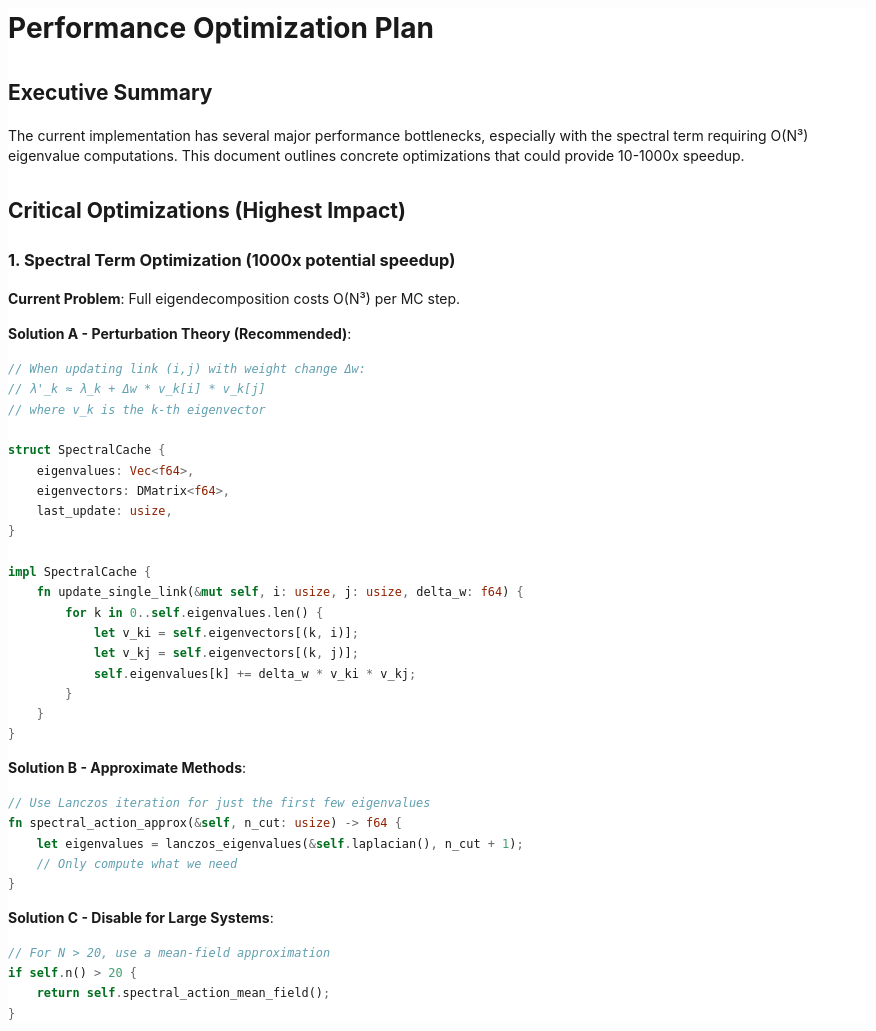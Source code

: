 # Performance Optimization Plan

## Executive Summary

The current implementation has several major performance bottlenecks, especially with the spectral term requiring O(N³) eigenvalue computations. This document outlines concrete optimizations that could provide 10-1000x speedup.

## Critical Optimizations (Highest Impact)

### 1. Spectral Term Optimization (1000x potential speedup)

**Current Problem**: Full eigendecomposition costs O(N³) per MC step.

**Solution A - Perturbation Theory (Recommended)**:
```rust
// When updating link (i,j) with weight change Δw:
// λ'_k ≈ λ_k + Δw * v_k[i] * v_k[j]
// where v_k is the k-th eigenvector

struct SpectralCache {
    eigenvalues: Vec<f64>,
    eigenvectors: DMatrix<f64>,
    last_update: usize,
}

impl SpectralCache {
    fn update_single_link(&mut self, i: usize, j: usize, delta_w: f64) {
        for k in 0..self.eigenvalues.len() {
            let v_ki = self.eigenvectors[(k, i)];
            let v_kj = self.eigenvectors[(k, j)];
            self.eigenvalues[k] += delta_w * v_ki * v_kj;
        }
    }
}
```

**Solution B - Approximate Methods**:
```rust
// Use Lanczos iteration for just the first few eigenvalues
fn spectral_action_approx(&self, n_cut: usize) -> f64 {
    let eigenvalues = lanczos_eigenvalues(&self.laplacian(), n_cut + 1);
    // Only compute what we need
}
```

**Solution C - Disable for Large Systems**:
```rust
// For N > 20, use a mean-field approximation
if self.n() > 20 {
    return self.spectral_action_mean_field();
}
```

== DESCRIPTION OF THE TASK ==
The lines to copy run from the one containing "B - Approximate" through the last line above. Copy them exactly and include nothing else.

== RESPONSE AREA ==
**Solution B - Approximate Methods**:
```rust
// Use Lanczos iteration for just the first few eigenvalues
fn spectral_action_approx(&self, n_cut: usize) -> f64 {
    let eigenvalues = lanczos_eigenvalues(&self.laplacian(), n_cut + 1);
    // Only compute what we need
}
```

**Solution C - Disable for Large Systems**:
```rust
// For N > 20, use a mean-field approximation
if self.n() > 20 {
    return self.spectral_action_mean_field();
}
```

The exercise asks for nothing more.